I have got my studio, built by the other Dr A when he was Colour Sergeant A, and he has his back kitchen. The back kitchen is a joke thought up when we were waiting for a production of Waiting for Godot to start on a beach in a Cornish garden. The rest of the audience were opening hampers and bottles of chilled champagne. The lady in front of us said ‘oh darling, the flood was awful… It went right through the back kitchen’. At that moment, I decided that my life’s desire was to have a back kitchen. It inhabits the tiny stone shell of the old wash-house for the village, the water pump for which is through the boot room and by the front door.
When he built the studio, I don’t think any of us had any idea that my business was going to be such a thing and it is definitely on the scale of potting shed rather than warehouse. And so I spend my time eyeing options. Of course, the more often I look at pictures of alpine lodges, or yoga studios in meadows, the more I get shown them. I think a number of hut companies have realised that I might be a soft target and every advert is for scandi-wild living spaces. Not to be seduced by the hard sell, here are some of my favourites.
First though, our very own Grand Designs-esque journey and some behind the scenes pictures just for you. Yes this was 2016 and yes, my photography has come on a long way…
The mountain chapel
Yes, an actual chapel and one of the most beautiful and uplifting buildings I have ever seen. I am endlessly fascinated about how human beings can instill emotion with architecture. Trust me, you cannot walk into the Royal Courts of Justice and not feel like you are going to be held to account for every wrong you may even have thought of. It is absolutely petrifying, and it is intentionally so. I think this building is spiritual and grounding and unifying and exquisitely aesthetic (aesthetically exquisite?), all at once.
‘The mountain chapel is a place of worship, a realm of contemplation and introspection. At the request of the owner, the chapel was laid out for a simple liturgical programme, but it is not a consecrated house of worship room in the strict sense. Instead, it is a place to pause, free of functional and liturgical constraints, a place that allows for many things. Overused symbols that are rarely questioned and well-intentioned gestures are taken into consideration here and adjusted from the point of view of cultural aesthetics. The built space is to be interpreted as a picture and not a container to be at best filled or decorated.
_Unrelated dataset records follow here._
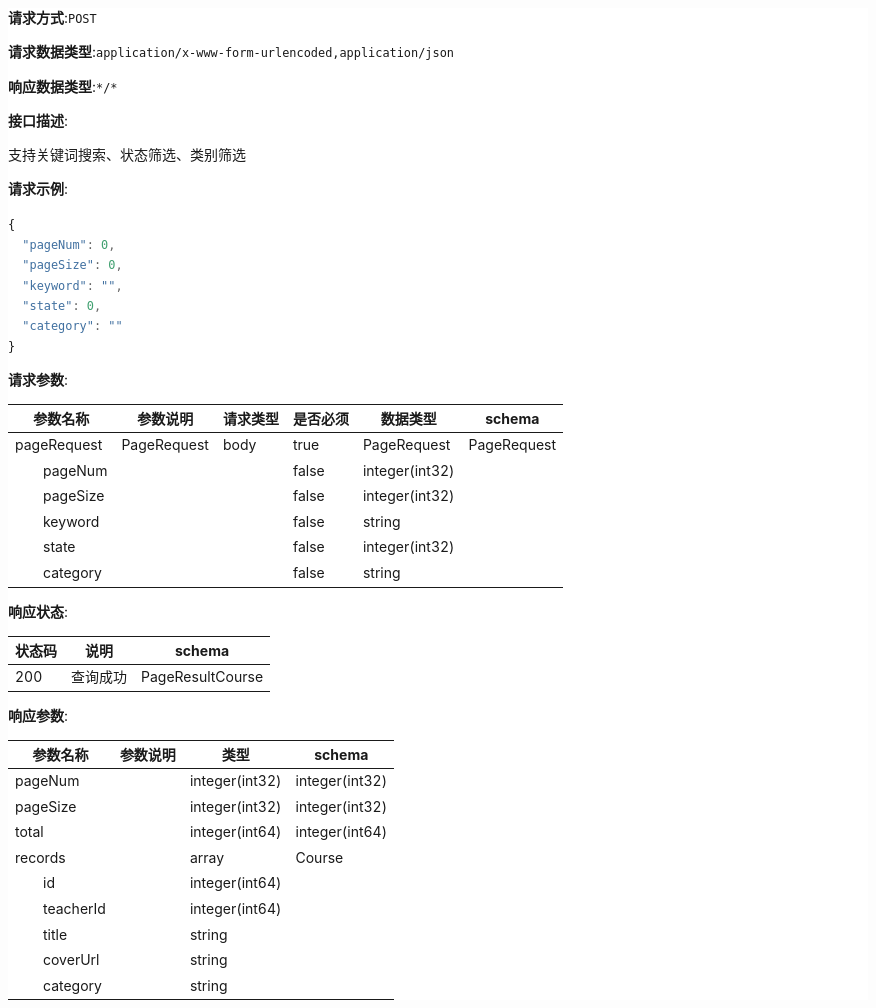 
**请求方式**:`POST`


**请求数据类型**:`application/x-www-form-urlencoded,application/json`


**响应数据类型**:`*/*`


**接口描述**:<p>支持关键词搜索、状态筛选、类别筛选</p>



**请求示例**:


```javascript
{
  "pageNum": 0,
  "pageSize": 0,
  "keyword": "",
  "state": 0,
  "category": ""
}
```


**请求参数**:


| 参数名称 | 参数说明 | 请求类型    | 是否必须 | 数据类型 | schema |
| -------- | -------- | ----- | -------- | -------- | ------ |
|pageRequest|PageRequest|body|true|PageRequest|PageRequest|
|&emsp;&emsp;pageNum|||false|integer(int32)||
|&emsp;&emsp;pageSize|||false|integer(int32)||
|&emsp;&emsp;keyword|||false|string||
|&emsp;&emsp;state|||false|integer(int32)||
|&emsp;&emsp;category|||false|string||


**响应状态**:


| 状态码 | 说明 | schema |
| -------- | -------- | ----- | 
|200|查询成功|PageResultCourse|


**响应参数**:


| 参数名称 | 参数说明 | 类型 | schema |
| -------- | -------- | ----- |----- | 
|pageNum||integer(int32)|integer(int32)|
|pageSize||integer(int32)|integer(int32)|
|total||integer(int64)|integer(int64)|
|records||array|Course|
|&emsp;&emsp;id||integer(int64)||
|&emsp;&emsp;teacherId||integer(int64)||
|&emsp;&emsp;title||string||
|&emsp;&emsp;coverUrl||string||
|&emsp;&emsp;category||string||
The «pure space», the deliberate emptiness, arouses suspense and expectation as an optical counterpart to acoustic silence.’
More here.
A Shepherd’s hut
Did you know that Emma Warren, expert on all things hut, owner of Dimpsey Glamping and part of Blackdown Shepherd’s Huts is a member of Gather? She is, and Dimpsey Glamping is just up the hill from me. Whenever any unexpected money comes in, I say to the other Dr A ‘treat yourself to something nice’ (we’re all about subverting the patriarchy here) and he says to me ‘put that in the hut fund’. When we designed the dye garden and put the chestnut paling in, I pegged out the space at least five metres away from the plum tree. He thought I was giving it enough space to grow. I knew that that was the space we needed to fit a shepherd’s hut through the gate.
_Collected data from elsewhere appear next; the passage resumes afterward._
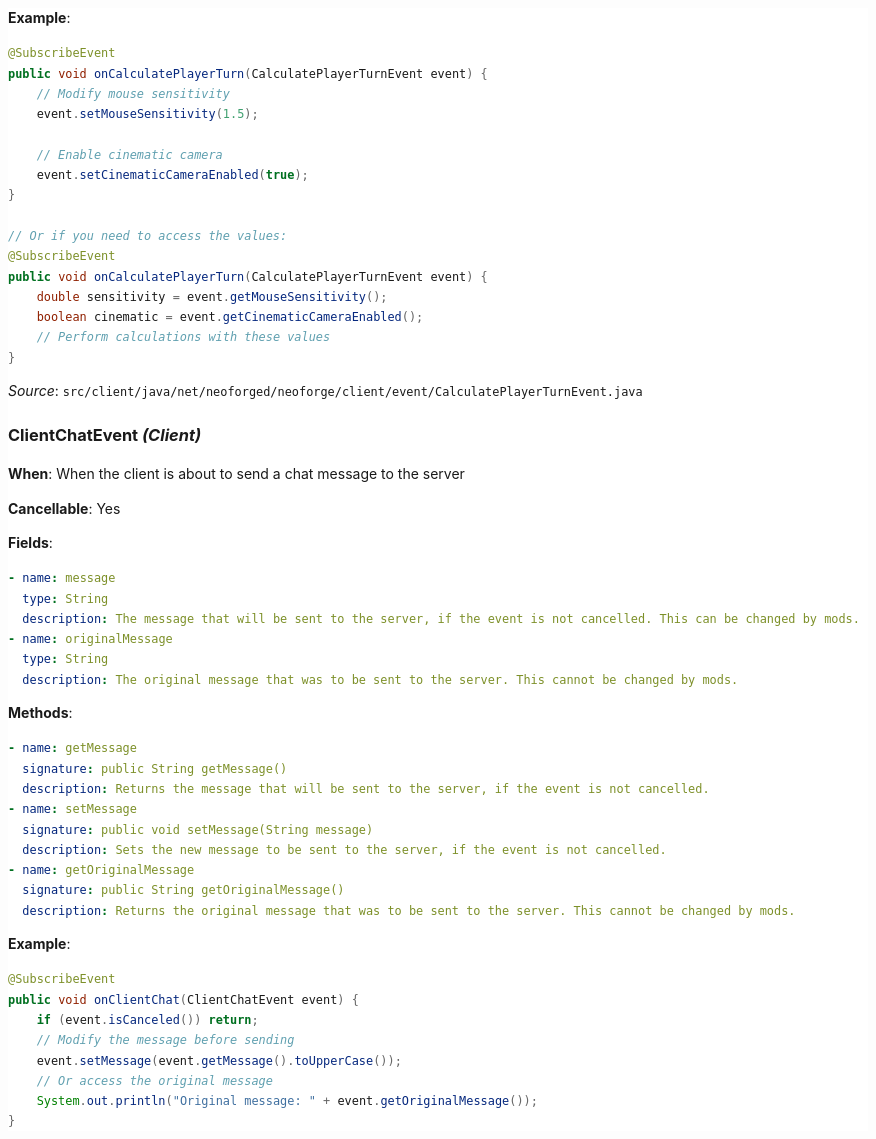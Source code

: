 **Example**:
```java
@SubscribeEvent
public void onCalculatePlayerTurn(CalculatePlayerTurnEvent event) {
    // Modify mouse sensitivity
    event.setMouseSensitivity(1.5);
    
    // Enable cinematic camera
    event.setCinematicCameraEnabled(true);
}

// Or if you need to access the values:
@SubscribeEvent
public void onCalculatePlayerTurn(CalculatePlayerTurnEvent event) {
    double sensitivity = event.getMouseSensitivity();
    boolean cinematic = event.getCinematicCameraEnabled();
    // Perform calculations with these values
}
```

*Source*: `src/client/java/net/neoforged/neoforge/client/event/CalculatePlayerTurnEvent.java`

### ClientChatEvent *(Client)*

**When**: When the client is about to send a chat message to the server

**Cancellable**: Yes

**Fields**:
```yaml
- name: message
  type: String
  description: The message that will be sent to the server, if the event is not cancelled. This can be changed by mods.
- name: originalMessage
  type: String
  description: The original message that was to be sent to the server. This cannot be changed by mods.
```

**Methods**:
```yaml
- name: getMessage
  signature: public String getMessage()
  description: Returns the message that will be sent to the server, if the event is not cancelled.
- name: setMessage
  signature: public void setMessage(String message)
  description: Sets the new message to be sent to the server, if the event is not cancelled.
- name: getOriginalMessage
  signature: public String getOriginalMessage()
  description: Returns the original message that was to be sent to the server. This cannot be changed by mods.
```

**Example**:
```java
@SubscribeEvent
public void onClientChat(ClientChatEvent event) {
    if (event.isCanceled()) return;
    // Modify the message before sending
    event.setMessage(event.getMessage().toUpperCase());
    // Or access the original message
    System.out.println("Original message: " + event.getOriginalMessage());
}
```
I have many huts that I like looking at, but this particularly perfect one is one I keep coming back to. An outdoor kitchen. Simple. Nothing shiny. No primary colours. No twee. You had me at ‘Norwegian woodstove by Jøotul’.
More here.
Drift End
I am, with a bit of a squint and a prevailing wind, less than seven degrees of separation away from Robert Shackleton, the owner of not only Drift End but also 12 Princelet St. I could never meet him though, because I would have to tell him that I have screen-shotted almost every post that he has ever put on Instagram and that we have some plans for a future building project that are almost entirely pieced together from his photographs and his listing in Shootfactory. The tricky thing is that I think Drift End has a multitude of outbuildings and so sometimes the plans resemble a long barn, sometimes a glasshouse, and sometimes an artist’s studio. I think there is a shepherd’s hut in there too.
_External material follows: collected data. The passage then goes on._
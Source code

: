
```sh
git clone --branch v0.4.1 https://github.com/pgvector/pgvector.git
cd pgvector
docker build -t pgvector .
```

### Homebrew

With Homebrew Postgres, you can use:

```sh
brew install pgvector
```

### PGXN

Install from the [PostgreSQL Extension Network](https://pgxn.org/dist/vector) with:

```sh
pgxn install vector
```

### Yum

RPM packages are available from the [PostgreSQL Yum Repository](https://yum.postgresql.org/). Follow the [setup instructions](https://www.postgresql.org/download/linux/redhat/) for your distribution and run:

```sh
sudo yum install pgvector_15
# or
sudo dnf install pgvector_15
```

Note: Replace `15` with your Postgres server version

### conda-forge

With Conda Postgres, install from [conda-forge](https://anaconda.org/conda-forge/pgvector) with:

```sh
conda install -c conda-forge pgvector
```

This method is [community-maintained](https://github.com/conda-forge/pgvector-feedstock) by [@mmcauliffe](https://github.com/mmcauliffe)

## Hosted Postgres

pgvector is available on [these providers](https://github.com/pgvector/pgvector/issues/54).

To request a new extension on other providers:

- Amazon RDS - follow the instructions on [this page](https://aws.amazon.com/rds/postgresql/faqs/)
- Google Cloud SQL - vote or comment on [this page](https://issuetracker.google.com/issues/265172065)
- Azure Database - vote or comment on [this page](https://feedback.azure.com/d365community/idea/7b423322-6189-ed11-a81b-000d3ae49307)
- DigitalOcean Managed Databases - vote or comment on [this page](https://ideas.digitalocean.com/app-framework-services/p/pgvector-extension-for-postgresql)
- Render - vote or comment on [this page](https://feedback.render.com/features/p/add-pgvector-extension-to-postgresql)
His instagram here, and also the London website about the Spitalfields house here.
Light folk
First, a disclaimer. I can neither touch my toes nor do a down dog, and my only experience of hypnotherapy had no discernible impact on my chocolate chip cookie consumption whatsoever. I can only imagine one thing would entice me to engage in any form of yoga at all, and that is this space. I have examined it for the pleasure of it, but also because I think it is a masterpiece in using space in a way that creates sensation. It is, like yoga, about pacing and breathing, movement and stillness. It has a balance to it that I find really compelling. Even if it is more likely that I would use that yoga deck for sunbathing and red wine, I think it is a very special space indeed.